Appellants next argue that the business license tax unreasonably discriminates against residential developers in taxing them at a substantially higher rate than contractors. A similar argument was made in Associated Home Builders etc., Inc. v. City of Newark, 18 Cal.App.3d 107, 95 Cal.Rptr. 648, a case involving a “bedroom tax” ordinance akin to the one at bench. In Newark, it was the tax differential between residential and commercial builders which was challenged. There, it was reiterated that if facts reasonably can be conceived to sustain the ordinance, their existence is presumed and the burden of establishing arbitrary action rests upon the one assailing the classification. (Id., at p. 109, 95 Cal.Rptr. 648.) The court went on to sustain the ordinance on the ground that new residences, as opposed to new industry, require relatively greater fire and police protection and greater street use. Likewise, we can conceive of a valid distinction between residential developers and contractors sufficient to sustain the instant ordinance against an equal protection attack. Thus, there are significant differences both in business function and in the scope of development which justify the developer-contractor classification. That is, a developer normally plans an entire subdivision and then mass produces the homes within a somewhat expansive tract, as was the case with appellant Dayton. On the other hand, the contractor usually custom designs homes pursuant to individual contracts with the owners. Given such distinctions, the fact that the burden of the license tax may be borne unequally among the different classifications is of no constitutional significance. (See Marsh & McLennan of Cal. v. City of Los Angeles, 62 Cal.App.3d 108, 121, 132 Cal.Rptr. 796.)

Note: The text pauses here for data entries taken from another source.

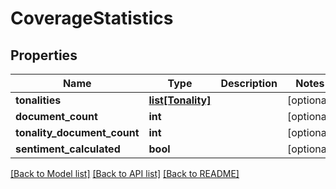 # CoverageStatistics

## Properties
Name | Type | Description | Notes
------------ | ------------- | ------------- | -------------
**tonalities** | [**list[Tonality]**](Tonality.md) |  | [optional] 
**document_count** | **int** |  | [optional] 
**tonality_document_count** | **int** |  | [optional] 
**sentiment_calculated** | **bool** |  | [optional] 

[[Back to Model list]](../README.md#documentation-for-models) [[Back to API list]](../README.md#documentation-for-api-endpoints) [[Back to README]](../README.md)


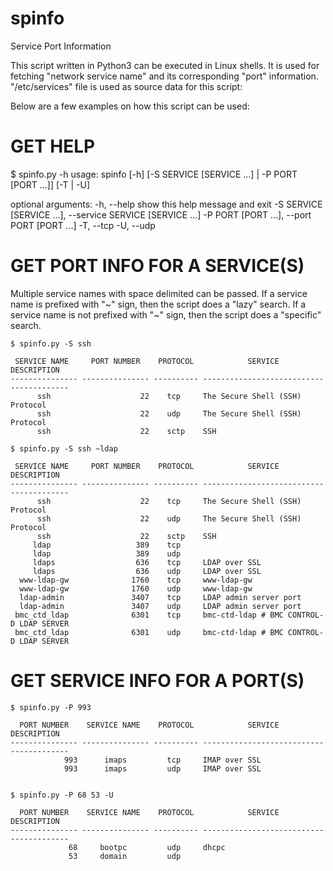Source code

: # spinfo
Service Port Information

This script written in Python3 can be executed in Linux shells. It is used for fetching "network service name" 
and its corresponding "port" information. "/etc/services" file is used as source data for this script:

Below are a few examples on how this script can be used:

GET HELP
========
  $ spinfo.py -h
  usage: spinfo [-h] [-S SERVICE [SERVICE ...] | -P PORT [PORT ...]] [-T | -U]

  optional arguments:
    -h, --help            show this help message and exit
    -S SERVICE [SERVICE ...], --service SERVICE [SERVICE ...]
    -P PORT [PORT ...], --port PORT [PORT ...]
    -T, --tcp
    -U, --udp

GET PORT INFO FOR A SERVICE(S)
==============================
Multiple service names with space delimited can be passed.
If a service name is prefixed with "~" sign, then the script does a "lazy" search. 
If a service name is not prefixed with "~" sign, then the script does a "specific" search.

    $ spinfo.py -S ssh
    
     SERVICE NAME     PORT NUMBER    PROTOCOL            SERVICE DESCRIPTION           
    --------------- --------------- ---------- ----------------------------------------
          ssh                    22    tcp     The Secure Shell (SSH) Protocol         
          ssh                    22    udp     The Secure Shell (SSH) Protocol         
          ssh                    22    sctp    SSH 
          
    $ spinfo.py -S ssh ~ldap

     SERVICE NAME     PORT NUMBER    PROTOCOL            SERVICE DESCRIPTION           
    --------------- --------------- ---------- ----------------------------------------
          ssh                    22    tcp     The Secure Shell (SSH) Protocol         
          ssh                    22    udp     The Secure Shell (SSH) Protocol         
          ssh                    22    sctp    SSH                                     
         ldap                   389    tcp                                             
         ldap                   389    udp                                             
         ldaps                  636    tcp     LDAP over SSL                           
         ldaps                  636    udp     LDAP over SSL                           
      www-ldap-gw              1760    tcp     www-ldap-gw                             
      www-ldap-gw              1760    udp     www-ldap-gw                             
      ldap-admin               3407    tcp     LDAP admin server port                  
      ldap-admin               3407    udp     LDAP admin server port                  
     bmc_ctd_ldap              6301    tcp     bmc-ctd-ldap # BMC CONTROL-D LDAP SERVER
     bmc_ctd_ldap              6301    udp     bmc-ctd-ldap # BMC CONTROL-D LDAP SERVER
     
          
GET SERVICE INFO FOR A PORT(S)
==============================
    $ spinfo.py -P 993

      PORT NUMBER    SERVICE NAME    PROTOCOL            SERVICE DESCRIPTION           
    --------------- --------------- ---------- ----------------------------------------
                993      imaps         tcp     IMAP over SSL                           
                993      imaps         udp     IMAP over SSL  
                

    $ spinfo.py -P 68 53 -U

      PORT NUMBER    SERVICE NAME    PROTOCOL            SERVICE DESCRIPTION           
    --------------- --------------- ---------- ----------------------------------------
                 68     bootpc         udp     dhcpc                                   
                 53     domain         udp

In the same vein, appellants also claim that the imposition of the environmental excise tax upon construction of new residences, as opposed to the expansion of existing residences, is without a rational basis. But the inherent distinction between a 627-unit condominium development and the addition of a single bedroom to an existing home is obvious and more than justifies the differing tax treatment.

The collateral claim is made that the City taxes are a facade masking a pernicious regulatory scheme designed to halt housing projects such as those of appellants. Yet the substantive provisions of the two ordinances evidence no such intent. (See Oakland Raiders v. City of Berkeley, 65 Cal.App.3d 623, 626, 137 Cal.Rptr. 648.) Both ordinances expressly declare their purpose as strictly that of raising revenue. It is true that the environmental excise tax was enacted in part to raise revenue to cope with the environmental problems occasioned by major development projects such as those of appellants. But the question of how money should be generated for this purpose is strictly a legislative judgment. (Associated Home Builders etc., Inc. v. City of Newark, 18 Cal.App.3d 107, 110, 95 Cal.Rptr. 648.) It is also true that residential developers such as appellants bear the lion's share of the taxes among builders under the existing tax scheme. Yet the tax, which amounts to one or two percent of the sale price per dwelling unit, is by no means confiscatory. Finally, the requirement that the excise tax be paid before occupancy is permitted, while regulatory in character, is imposed simply as a means of enforcement of the tax, and does not alter its overall character as a revenue measure. (Cf. Oakland Raiders v. City of Berkeley, supra, 65 Cal.App.3d 623, 626, 137 Cal.Rptr. 648; Arnke v. City of Berkeley, 185 Cal.App.2d 842, 848, 8 Cal.Rptr. 645.)

III

Appellants' remaining contentions can be dealt with more summarily. Their third contention that the City's environmental excise tax runs afoul of the State's Subdivision Map Act is premised upon the erroneous assumption that a privilege or license tax upon builders is tantamount to a park-land dedication requirement as a precondition to the approval of a final subdivision map (Gov.Code, s 66477). Just because tax revenue is channeled to a special fund from which park and recreational land is to be financed does not raise the tax to a prohibited subdivision exaction under section 66477 of the Government Code. The exercise of the City's plenary tax power is just one way among many that revenue can be raised for the purchase of park-lands and open space.5 Associated Home Builders etc. v. City of Walnut Creek, 4 Cal.3d 633, 94 Cal.Rptr. 630, 484 P.2d 606, construing what is now sections 66477 and 66479, provides no support for appellants' position and in fact cautions against application of its principles to other means of acquiring public park land. (Id., at p. 642, fn. 8, 94 Cal.Rptr. 630, 484 P.2d 606.)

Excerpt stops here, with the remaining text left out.